[MATERIAL FOR THIS EXERCISE — start]

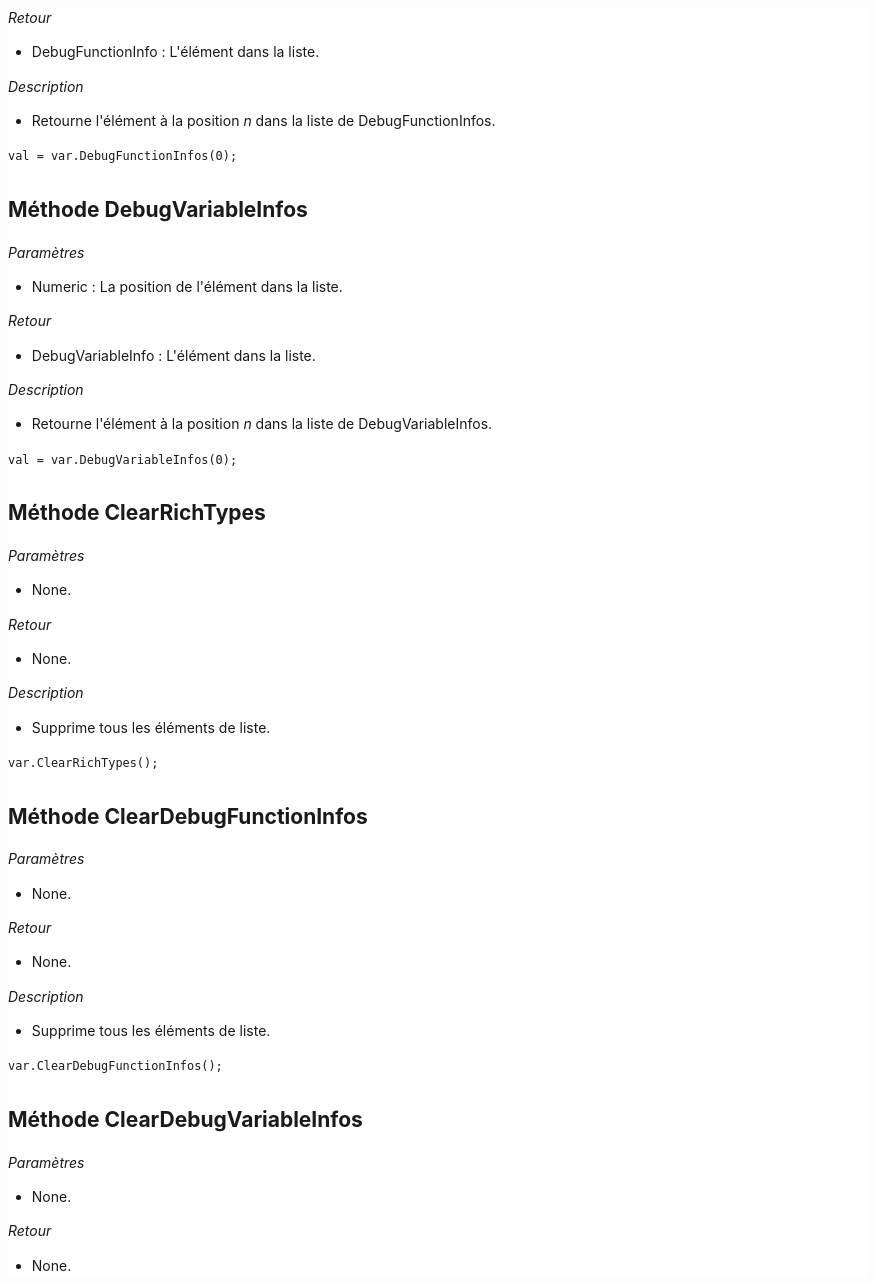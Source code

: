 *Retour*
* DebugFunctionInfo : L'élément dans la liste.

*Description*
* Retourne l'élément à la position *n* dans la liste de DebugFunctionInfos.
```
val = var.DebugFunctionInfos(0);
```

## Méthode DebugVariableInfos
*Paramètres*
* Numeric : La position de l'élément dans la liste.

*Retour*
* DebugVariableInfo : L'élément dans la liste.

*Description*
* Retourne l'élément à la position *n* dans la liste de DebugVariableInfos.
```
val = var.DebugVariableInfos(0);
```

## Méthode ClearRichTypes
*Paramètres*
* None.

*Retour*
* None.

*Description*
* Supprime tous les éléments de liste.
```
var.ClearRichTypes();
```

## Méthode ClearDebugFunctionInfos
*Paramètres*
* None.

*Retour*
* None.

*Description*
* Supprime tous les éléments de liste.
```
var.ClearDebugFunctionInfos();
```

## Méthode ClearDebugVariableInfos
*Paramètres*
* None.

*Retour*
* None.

[MATERIAL FOR THIS EXERCISE — finish]
[MATERIAL FOR THIS EXERCISE — start]

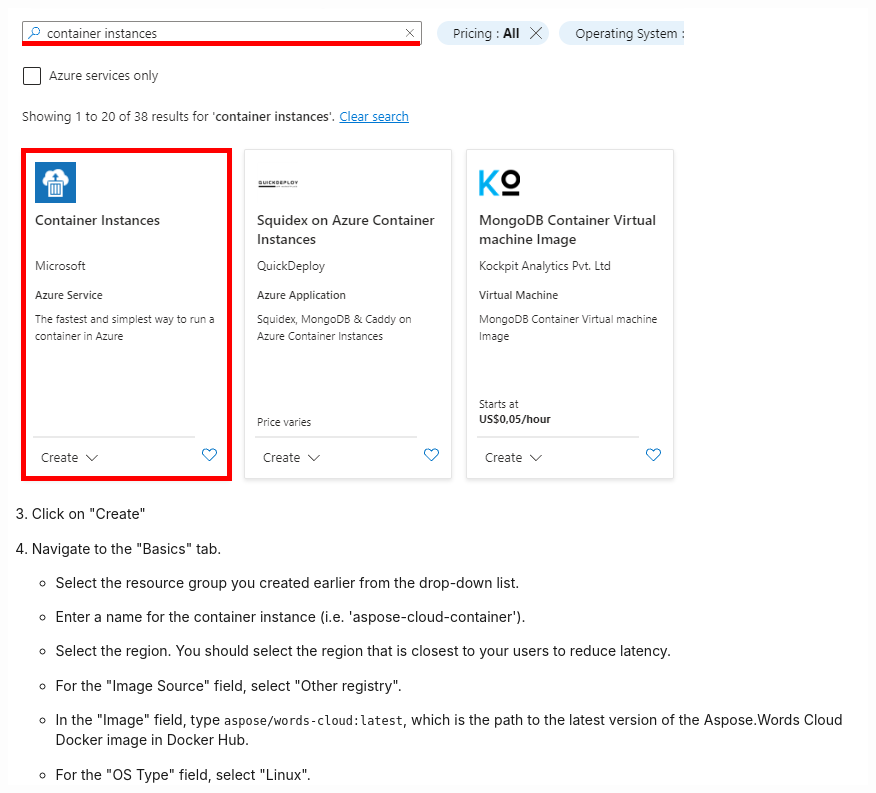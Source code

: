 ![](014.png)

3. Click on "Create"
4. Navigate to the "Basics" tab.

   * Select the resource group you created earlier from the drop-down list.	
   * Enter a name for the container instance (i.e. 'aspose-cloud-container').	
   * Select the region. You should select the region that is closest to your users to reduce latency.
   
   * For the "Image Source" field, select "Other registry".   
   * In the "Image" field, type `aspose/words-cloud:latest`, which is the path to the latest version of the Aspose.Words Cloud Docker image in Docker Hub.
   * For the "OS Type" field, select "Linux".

[MATERIAL FOR THIS EXERCISE — finish]

» **REQUIRED ACTION**
Only lines with the word "cloud" are wanted, so copy each one from the records.

» **RESULT**
   * Enter a name for the container instance (i.e. 'aspose-cloud-container').	
   * In the "Image" field, type `aspose/words-cloud:latest`, which is the path to the latest version of the Aspose.Words Cloud Docker image in Docker Hub.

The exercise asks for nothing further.